To further assess his left ankle and left hip, I had him perform a three‐dimensional balance reach matrix. He lacked balance when I asked him to reach in the frontal and transverse planes from his left foot. To create stability, I placed him in the TRUEStretch™ in a backswing posture and had him perform his balance reaches from this golf‐specific position. Lo and behold, he said “Wow, it feels like my ankle doesn’t want to turn that way!” He continued to say, “I wonder if the left ankle sprain I had playing college basketball has anything to do with this?”
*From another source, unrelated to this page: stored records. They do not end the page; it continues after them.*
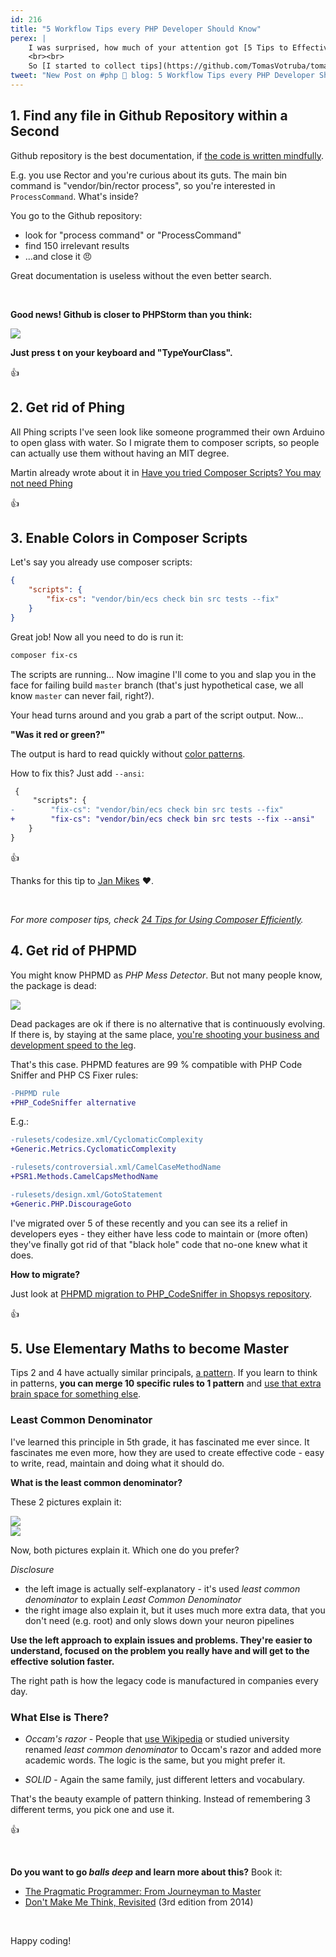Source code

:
 ```yaml
---
id: 216
title: "5 Workflow Tips every PHP Developer Should Know"
perex: |
    I was surprised, how much of your attention got [5 Tips to Effective Work with Github Repository](/blog/2019/02/25/5-tips-to-effective-work-with-github-repository/) post.
    <br><br>
    So [I started to collect tips](https://github.com/TomasVotruba/tomasvotruba.com/issues/226) I use on training and mentoring that I don't even notice, but others find fascinating. Here is 5 of them.
tweet: "New Post on #php 🐘 blog: 5 Workflow Tips every PHP Developer Should Know"
---
```


## 1. Find any file in Github Repository within a Second

Github repository is the best documentation, if [the code is written mindfully](/blog/2019/06/17/how-to-upgrade-meetup-com-api-to-oauth2-with-guzzle/).

E.g. you use Rector and you're curious about its guts. The main bin command is "vendor/bin/rector process", so you're interested in `ProcessCommand`. What's inside?

You go to the Github repository:

- look for "process command" or "ProcessCommand"
- find 150 irrelevant results
- ...and close it 😠

Great documentation is useless without the even better search.

<br>

**Good news! Github is closer to PHPStorm than you think:**

<img src="/assets/images/posts/2019/php_workflow_tips/hit_t.gif" class="img-thumbnail" style="max-width:35em">

**Just press <span class="btn btn-light btn-outline-dark">t</span> on your keyboard and "TypeYourClass".**

👍

## 2. Get rid of Phing

All Phing scripts I've seen look like someone programmed their own Arduino to open glass with water.
So I migrate them to composer scripts, so people can actually use them without having an MIT degree.

Martin already wrote about it in [Have you tried Composer Scripts? You may not need Phing](https://blog.martinhujer.cz/have-you-tried-composer-scripts)

👍

## 3. Enable Colors in Composer Scripts

Let's say you already use composer scripts:

```json
{
    "scripts": {
        "fix-cs": "vendor/bin/ecs check bin src tests --fix"
    }
}
```

Great job! Now all you need to do is run it:

```bash
composer fix-cs
```

The scripts are running... Now imagine I'll come to you and slap you in the face for failing build `master` branch (that's just hypothetical case, we all know `master` can never fail, right?).

Your head turns around and you grab a part of the script output. Now...

**"Was it <span class="text-danger">red</span> or <span class="text-success">green</span>?"**

The output is hard to read quickly without [color patterns](https://www.amazon.com/Design-Everyday-Things-Donald-Norman/dp/1452654123).

How to fix this? Just add `--ansi`:

```diff
 {
     "scripts": {
-        "fix-cs": "vendor/bin/ecs check bin src tests --fix"
+        "fix-cs": "vendor/bin/ecs check bin src tests --fix --ansi"
    }
}
```

👍

Thanks for this tip to [Jan Mikes](https://janmikes.cz) ❤️️.

<br>

*For more composer tips, check [24 Tips for Using Composer Efficiently](https://blog.martinhujer.cz/17-tips-for-using-composer-efficiently).*

## 4. Get rid of PHPMD

You might know PHPMD as *PHP Mess Detector*. But not many people know, the package is dead:

<img src="/assets/images/posts/2019/php_workflow_tips/barely.png" class="img-thumbnail">

Dead packages are ok if there is no alternative that is continuously evolving. If there is, by staying at the same place, [you're shooting your business and development speed to the leg](/blog/2019/03/11/why-we-migrated-from-nette-to-symfony-in-3-weeks-part-3/).

That's this case. PHPMD features are 99 % compatible with PHP Code Sniffer and PHP CS Fixer rules:

```diff
-PHPMD rule
+PHP_CodeSniffer alternative
```

E.g.:

```diff
-rulesets/codesize.xml/CyclomaticComplexity
+Generic.Metrics.CyclomaticComplexity

-rulesets/controversial.xml/CamelCaseMethodName
+PSR1.Methods.CamelCapsMethodName

-rulesets/design.xml/GotoStatement
+Generic.PHP.DiscourageGoto
```

I've migrated over 5 of these recently and you can see its a relief in developers eyes - they either have less code to maintain or (more often) they've finally got rid of that "black hole" code that no-one knew what it does.

**How to migrate?**

Just look at [PHPMD migration to PHP_CodeSniffer in Shopsys repository](https://github.com/shopsys/shopsys/search?p=2&q=phpmd&type=Commits).

👍

## 5. Use Elementary Maths to become Master

Tips 2 and 4 have actually similar principals, [a pattern](/blog/2019/04/15/pattern-refactoring/). If you learn to think in patterns, **you can merge 10 specific rules to 1 pattern** and [use that extra brain space for something else](/blog/2018/09/13/your-brain-is-your-garden/).

### Least Common Denominator

I've learned this principle in 5th grade, it has fascinated me ever since. It fascinates me even more, how they are used to create effective code - easy to write, read, maintain and doing what it should do.

**What is the least common denominator?**

These 2 pictures explain it:

<div class="row">
    <div class="col-12 col-md-6">
        <img src="/assets/images/posts/2019/php_workflow_tips/least.gif" class="img-thumbnail">
    </div>
    <div class="col-12 col-md-6">
        <img src="/assets/images/posts/2019/php_workflow_tips/not_so_least.gif" class="img-thumbnail">
    </div>
</div>

Now, both pictures explain it. Which one do you prefer?

*Disclosure*

- the left image is actually self-explanatory - it's used *least common denominator* to explain *Least Common Denominator*
- the right image also explain it, but it uses much more extra data, that you don't need (e.g. root) and only slows down your neuron pipelines

**Use the left approach to explain issues and problems. They're easier to understand, focused on the problem you really have and will get to the effective solution faster.**

The right path is how the legacy code is manufactured in companies every day.

### What Else is There?

- *Occam's razor* - People that [use Wikipedia](https://simple.wikipedia.org/wiki/Occam%27s_razor) or studied university renamed *least common denominator* to Occam's razor and added more academic words. The logic is the same, but you might prefer it.

- *SOLID* - Again the same family, just different letters and vocabulary.

That's the beauty example of pattern thinking. Instead of remembering 3 different terms, you pick one and use it.

👍

<br>

**Do you want to go *balls deep* and learn more about this?** Book it:

- [The Pragmatic Programmer: From Journeyman to Master](https://www.amazon.com/Pragmatic-Programmer-Journeyman-Master-ebook/dp/B003GCTQAE)
- [Don't Make Me Think, Revisited](https://www.amazon.com/Dont-Make-Think-Revisited-Usability/dp/0321965515) (3rd edition from 2014)


<br>

Happy coding!
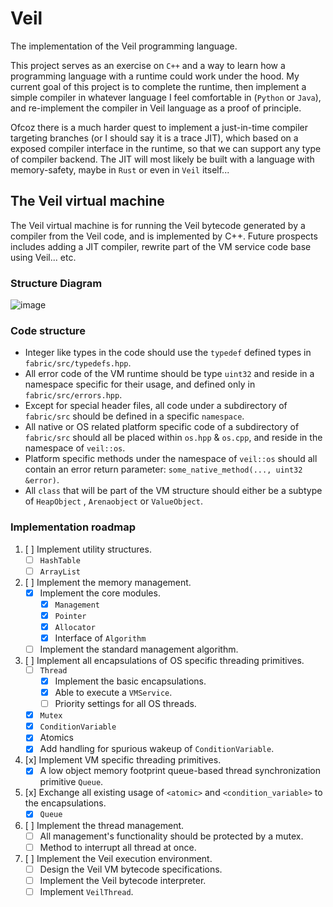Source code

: # Veil

The implementation of the Veil programming language.

This project serves as an exercise on ```C++``` and a way to learn how a programming language with a runtime could work under the hood. My current goal of this project is to complete the runtime, then implement a simple compiler in whatever language I feel comfortable in (```Python``` or ```Java```), and re-implement the compiler in Veil language as a proof of principle.

Ofcoz there is a much harder quest to implement a just-in-time compiler targeting branches (or I should say it is a trace JIT), which based on a exposed compiler interface in the runtime, so that we can support any type of compiler backend. The JIT will most likely be built with a language with memory-safety, maybe in ```Rust``` or even in ```Veil``` itself...

## The Veil virtual machine

The Veil virtual machine is for running the Veil bytecode generated by a compiler from the Veil code, and is implemented
by C++.
Future prospects includes adding a JIT compiler, rewrite part of the VM service code base using Veil... etc.

### Structure Diagram

![image](https://user-images.githubusercontent.com/47113671/218408370-62ccc500-b42c-4ad9-a5a5-44ebfab9e195.png)

### Code structure

- Integer like types in the code should use the ```typedef``` defined types in ```fabric/src/typedefs.hpp```.
- All error code of the VM runtime should be type ```uint32``` and reside in a namespace specific for their usage, and
  defined only in ```fabric/src/errors.hpp```.
- Except for special header files, all code under a subdirectory of ```fabric/src``` should be defined in a
  specific ```namespace```.
- All native or OS related platform specific code of a subdirectory of ```fabric/src``` should all be placed
  within ```os.hpp``` & ```os.cpp```, and reside in the namespace of ```veil::os```.
- Platform specific methods under the namespace of ```veil::os``` should all contain an error return
  parameter: ```some_native_method(..., uint32 &error)```.
- All ```class``` that will be part of the VM structure should either be a subtype of ```HeapObject```
  , ```Arenaobject``` or ```ValueObject```.

### Implementation roadmap

1. [ ] Implement utility structures.
   - [ ] ```HashTable```
   - [ ] ```ArrayList```

2. [ ] Implement the memory management.
    - [x] Implement the core modules.
        - [x] ```Management```
        - [x] ```Pointer```
        - [x] ```Allocator```
        - [x] Interface of ```Algorithm```
    - [ ] Implement the standard management algorithm.

3. [ ] Implement all encapsulations of OS specific threading primitives.
    - [ ] ```Thread```
      - [x] Implement the basic encapsulations.
      - [x] Able to execute a ```VMService```.
      - [ ] Priority settings for all OS threads.
    - [x] ```Mutex```
    - [x] ```ConditionVariable```
    - [x] Atomics
    - [x] Add handling for spurious wakeup of ```ConditionVariable```.

4. [x] Implement VM specific threading primitives.
    - [x] A low object memory footprint queue-based thread synchronization primitive ```Queue```.

5. [x] Exchange all existing usage of ```<atomic>``` and ```<condition_variable>``` to the encapsulations.
    - [x] ```Queue```

6. [ ] Implement the thread management.
    - [ ] All management's functionality should be protected by a mutex.
    - [ ] Method to interrupt all thread at once.

7. [ ] Implement the Veil execution environment.
    - [ ] Design the Veil VM bytecode specifications.
    - [ ] Implement the Veil bytecode interpreter.
    - [ ] Implement ```VeilThread```.
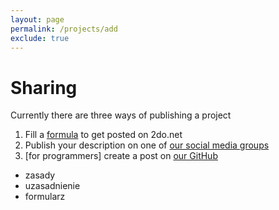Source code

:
 ```yaml
---
layout: page
permalink: /projects/add
exclude: true
---
```


# Sharing
Currently there are three ways of publishing a project
1. Fill a [formula]() to get posted on 2do.net
2. Publish your description on one of [our social media groups](/join)
3. [for programmers] create a post on [our GitHub](github.com/2donet/2donet.github.io)

* zasady 
* uzasadnienie
* formularz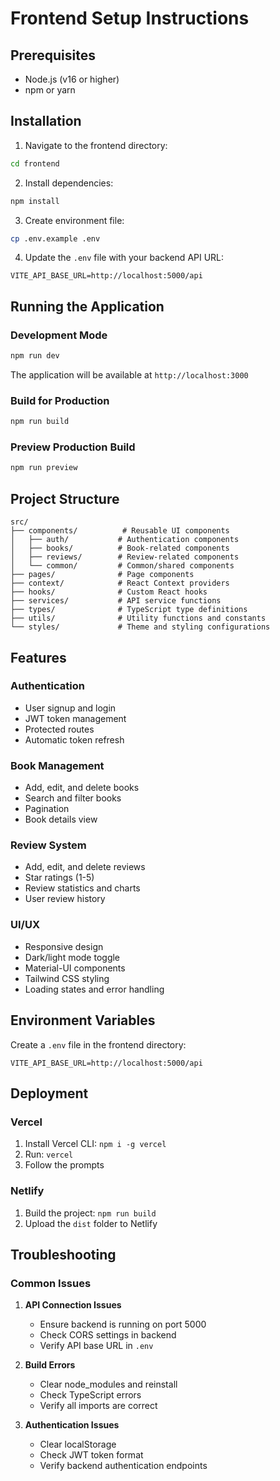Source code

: # Frontend Setup Instructions

## Prerequisites
- Node.js (v16 or higher)
- npm or yarn

## Installation

1. Navigate to the frontend directory:
```bash
cd frontend
```

2. Install dependencies:
```bash
npm install
```

3. Create environment file:
```bash
cp .env.example .env
```

4. Update the `.env` file with your backend API URL:
```
VITE_API_BASE_URL=http://localhost:5000/api
```

## Running the Application

### Development Mode
```bash
npm run dev
```
The application will be available at `http://localhost:3000`

### Build for Production
```bash
npm run build
```

### Preview Production Build
```bash
npm run preview
```

## Project Structure

```
src/
├── components/          # Reusable UI components
│   ├── auth/           # Authentication components
│   ├── books/          # Book-related components
│   ├── reviews/        # Review-related components
│   └── common/         # Common/shared components
├── pages/              # Page components
├── context/            # React Context providers
├── hooks/              # Custom React hooks
├── services/           # API service functions
├── types/              # TypeScript type definitions
├── utils/              # Utility functions and constants
└── styles/             # Theme and styling configurations
```

## Features

### Authentication
- User signup and login
- JWT token management
- Protected routes
- Automatic token refresh

### Book Management
- Add, edit, and delete books
- Search and filter books
- Pagination
- Book details view

### Review System
- Add, edit, and delete reviews
- Star ratings (1-5)
- Review statistics and charts
- User review history

### UI/UX
- Responsive design
- Dark/light mode toggle
- Material-UI components
- Tailwind CSS styling
- Loading states and error handling

## Environment Variables

Create a `.env` file in the frontend directory:

```
VITE_API_BASE_URL=http://localhost:5000/api
```

## Deployment

### Vercel
1. Install Vercel CLI: `npm i -g vercel`
2. Run: `vercel`
3. Follow the prompts

### Netlify
1. Build the project: `npm run build`
2. Upload the `dist` folder to Netlify

## Troubleshooting

### Common Issues

1. **API Connection Issues**
   - Ensure backend is running on port 5000
   - Check CORS settings in backend
   - Verify API base URL in `.env`

2. **Build Errors**
   - Clear node_modules and reinstall
   - Check TypeScript errors
   - Verify all imports are correct

3. **Authentication Issues**
   - Clear localStorage
   - Check JWT token format
   - Verify backend authentication endpoints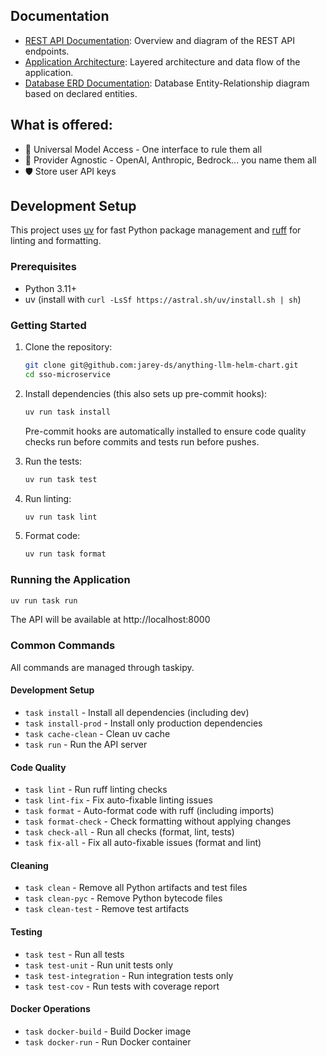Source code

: ## Documentation

- [REST API Documentation](src/artemis_model_catalogue_rest/docs/API_DOC.md): Overview and diagram of the REST API endpoints.
- [Application Architecture](docs/APP_ARCHITECTURE.md): Layered architecture and data flow of the application.
- [Database ERD Documentation](src/artemis_model_catalogue_entity/docs/DATABASE_ERD.md): Database Entity-Relationship diagram based on declared entities.

## What is offered:

- 🎯 Universal Model Access - One interface to rule them all
- 🔮 Provider Agnostic - OpenAI, Anthropic, Bedrock... you name them all
- 🛡️ Store user API keys

## Development Setup

This project uses [uv](https://github.com/astral-sh/uv) for fast Python package management and [ruff](https://github.com/astral-sh/ruff) for linting and formatting.

### Prerequisites

- Python 3.11+
- uv (install with `curl -LsSf https://astral.sh/uv/install.sh | sh`)

### Getting Started

1. Clone the repository:

   ```bash
   git clone git@github.com:jarey-ds/anything-llm-helm-chart.git
   cd sso-microservice
   ```

3. Install dependencies (this also sets up pre-commit hooks):

   ```bash
   uv run task install
   ```

   Pre-commit hooks are automatically installed to ensure code quality checks run before commits and tests run before pushes.

4. Run the tests:

   ```bash
   uv run task test
   ```

5. Run linting:

   ```bash
   uv run task lint
   ```

6. Format code:
   ```bash
   uv run task format
   ```

### Running the Application

```bash
uv run task run
```

The API will be available at http://localhost:8000

### Common Commands

All commands are managed through taskipy.

#### Development Setup

- `task install` - Install all dependencies (including dev)
- `task install-prod` - Install only production dependencies
- `task cache-clean` - Clean uv cache
- `task run` - Run the API server

#### Code Quality

- `task lint` - Run ruff linting checks
- `task lint-fix` - Fix auto-fixable linting issues
- `task format` - Auto-format code with ruff (including imports)
- `task format-check` - Check formatting without applying changes
- `task check-all` - Run all checks (format, lint, tests)
- `task fix-all` - Fix all auto-fixable issues (format and lint)

#### Cleaning

- `task clean` - Remove all Python artifacts and test files
- `task clean-pyc` - Remove Python bytecode files
- `task clean-test` - Remove test artifacts

#### Testing

- `task test` - Run all tests
- `task test-unit` - Run unit tests only
- `task test-integration` - Run integration tests only
- `task test-cov` - Run tests with coverage report

#### Docker Operations

- `task docker-build` - Build Docker image
- `task docker-run` - Run Docker container
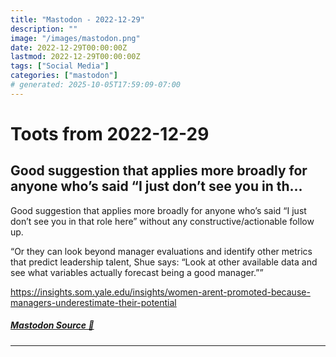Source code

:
 ```yaml
---
title: "Mastodon - 2022-12-29"
description: ""
image: "/images/mastodon.png"
date: 2022-12-29T00:00:00Z
lastmod: 2022-12-29T00:00:00Z
tags: ["Social Media"]
categories: ["mastodon"]
# generated: 2025-10-05T17:59:09-07:00
---
```


# Toots from 2022-12-29

## Good suggestion that applies more broadly for anyone who’s said “I just don’t see you in th...

Good suggestion that applies more broadly for anyone who’s said “I just don’t see you in that role here” without any constructive/actionable follow up.

“Or they can look beyond manager evaluations and identify other metrics that predict leadership talent, Shue says: “Look at other available data and see what variables actually forecast being a good manager.””

<https://insights.som.yale.edu/insights/women-arent-promoted-because-managers-underestimate-their-potential>

##### [Mastodon Source 🐘](https://hachyderm.io/@mweagle/109599077802557259)

---

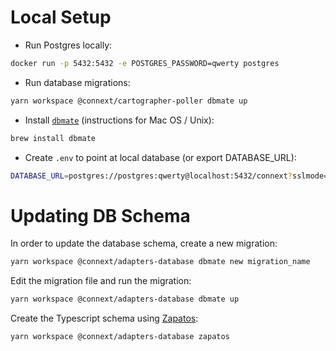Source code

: # Local Setup

- Run Postgres locally:

```sh
docker run -p 5432:5432 -e POSTGRES_PASSWORD=qwerty postgres
```

- Run database migrations:

```sh
yarn workspace @connext/cartographer-poller dbmate up
```

- Install [`dbmate`](https://github.com/amacneil/dbmate) (instructions for Mac OS / Unix):

```sh
brew install dbmate
```

- Create `.env` to point at local database (or export DATABASE_URL):

```sh
DATABASE_URL=postgres://postgres:qwerty@localhost:5432/connext?sslmode=disable
```

# Updating DB Schema

In order to update the database schema, create a new migration:

```sh
yarn workspace @connext/adapters-database dbmate new migration_name
```

Edit the migration file and run the migration:

```sh
yarn workspace @connext/adapters-database dbmate up
```

Create the Typescript schema using [Zapatos](https://jawj.github.io/zapatos/):

```sh
yarn workspace @connext/adapters-database zapatos
```
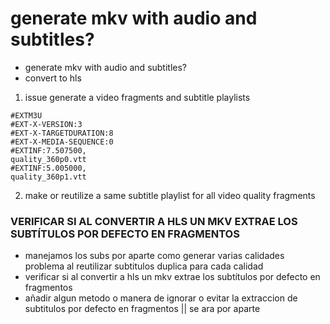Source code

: # generate mkv with audio and subtitles?
- generate mkv with audio and subtitles?
- convert to hls
1. issue generate a video fragments and subtitle playlists
```m3u8
#EXTM3U
#EXT-X-VERSION:3
#EXT-X-TARGETDURATION:8
#EXT-X-MEDIA-SEQUENCE:0
#EXTINF:7.507500,
quality_360p0.vtt
#EXTINF:5.005000,
quality_360p1.vtt
```
2. make or reutilize a same subtitle playlist for all video quality fragments

### VERIFICAR SI AL CONVERTIR A HLS UN MKV EXTRAE LOS SUBTÍTULOS POR DEFECTO EN FRAGMENTOS
- manejamos los subs por aparte como generar varias calidades problema al reutilizar subtitulos duplica para cada calidad
- verificar si al convertir a hls un mkv extrae los subtítulos por defecto en fragmentos
- añadir algun metodo o manera de ignorar o evitar la extraccion de subtitulos por defecto en fragmentos || se ara por aparte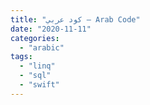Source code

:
 ```yaml
---
title: "كود عربي – Arab Code"
date: "2020-11-11"
categories: 
  - "arabic"
tags: 
  - "linq"
  - "sql"
  - "swift"
---
```



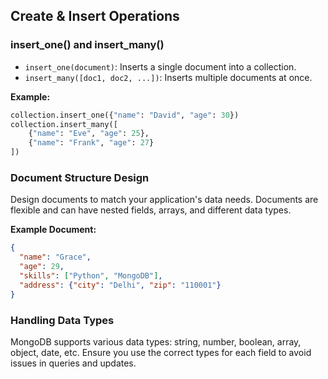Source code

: ## Create & Insert Operations

### insert_one() and insert_many()
- `insert_one(document)`: Inserts a single document into a collection.
- `insert_many([doc1, doc2, ...])`: Inserts multiple documents at once.

**Example:**
```python
collection.insert_one({"name": "David", "age": 30})
collection.insert_many([
    {"name": "Eve", "age": 25},
    {"name": "Frank", "age": 27}
])
```

### Document Structure Design
Design documents to match your application's data needs. Documents are flexible and can have nested fields, arrays, and different data types.

**Example Document:**
```json
{
  "name": "Grace",
  "age": 29,
  "skills": ["Python", "MongoDB"],
  "address": {"city": "Delhi", "zip": "110001"}
}
```

### Handling Data Types
MongoDB supports various data types: string, number, boolean, array, object, date, etc. Ensure you use the correct types for each field to avoid issues in queries and updates.
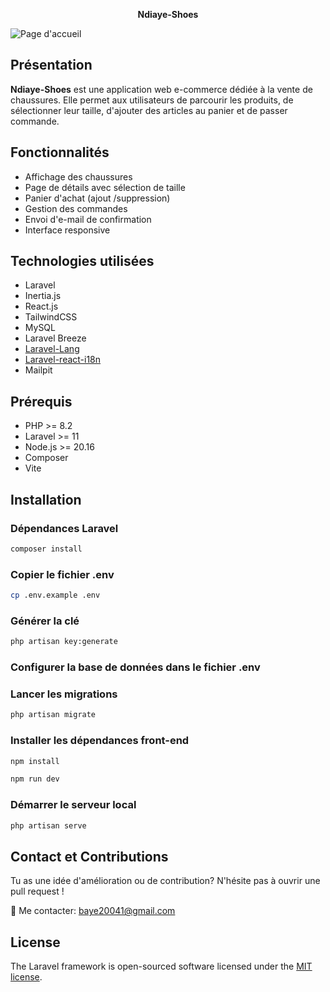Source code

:<p align="center"><strong>Ndiaye-Shoes</strong></p>

![Page d'accueil](/images/accueil.PNG)

## Présentation

**Ndiaye-Shoes** est une application web e-commerce dédiée à la vente de chaussures. Elle permet aux utilisateurs de parcourir les produits, de sélectionner leur taille, d'ajouter des articles au panier et de passer commande.

## Fonctionnalités

-   Affichage des chaussures
-   Page de détails avec sélection de taille
-   Panier d'achat (ajout /suppression)
-   Gestion des commandes
-   Envoi d'e-mail de confirmation
-   Interface responsive

## Technologies utilisées

-   Laravel
-   Inertia.js
-   React.js
-   TailwindCSS
-   MySQL
-   Laravel Breeze
-   [Laravel-Lang](https://github.com/Laravel-Lang/lang.git)
-   [Laravel-react-i18n](https://github.com/EugeneMeles/laravel-react-i18n.git)
-   Mailpit

## Prérequis

-   PHP >= 8.2
-   Laravel >= 11
-   Node.js >= 20.16
-   Composer
-   Vite

## Installation

### Dépendances Laravel

```bash
composer install
```

### Copier le fichier .env

```bash
cp .env.example .env
```

### Générer la clé

```bash
php artisan key:generate
```

### Configurer la base de données dans le fichier .env

### Lancer les migrations

```bash
php artisan migrate
```

### Installer les dépendances front-end

```bash
npm install
```

```bash
npm run dev
```

### Démarrer le serveur local

```bash
php artisan serve
```

## Contact et Contributions

Tu as une idée d'amélioration ou de contribution? N'hésite pas à ouvrir une pull request !

:email: Me contacter: [baye20041@gmail.com](mailto:baye20041@gmail.com)

## License

The Laravel framework is open-sourced software licensed under the [MIT license](https://opensource.org/licenses/MIT).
Next, I positioned him in his backswing posture to his threshold of success (meaning prior to experiencing any pain or compensation) and used my hands as a driver to facilitate frontal and transverse plane subtalar joint (STJ) motions. To balance his new mobility with stability, we performed lateral and rotational lunges with three‐dimensional arm drivers specific to the golf TZ. This strategy facilitates proprioceptive communication between his left STJ and right LS. Within one week, my client was enjoying a pain free backswing with added yardage and accuracy. Needless‐to‐say, we were both happy.
Even though my client came to me with low back pain, I am led to believe his lack of frontal and transverse plane motions at his left STJ was, at least, in part the CAUSE of his LS dysfunction. If we take a snapshot of the backswing, we can see the following: right trunk rotation, right hip internal rotation, left hip external rotation, right ankle inversion, and left ankle eversion. Frontal plane eversion of the left STJ transforms into rotation of the left limb; therefore, a lack of that motion must be made up somewhere else in the kinetic chain. With the nominal amount of LS rotation available there, is not much room to compensate at the LS before dysfunction and pain are experienced.
With an understanding of Applied Functional Science (AFS) and chain reaction biomechanics we can effectively and efficiently keep the LS healthy and functional with improved communication.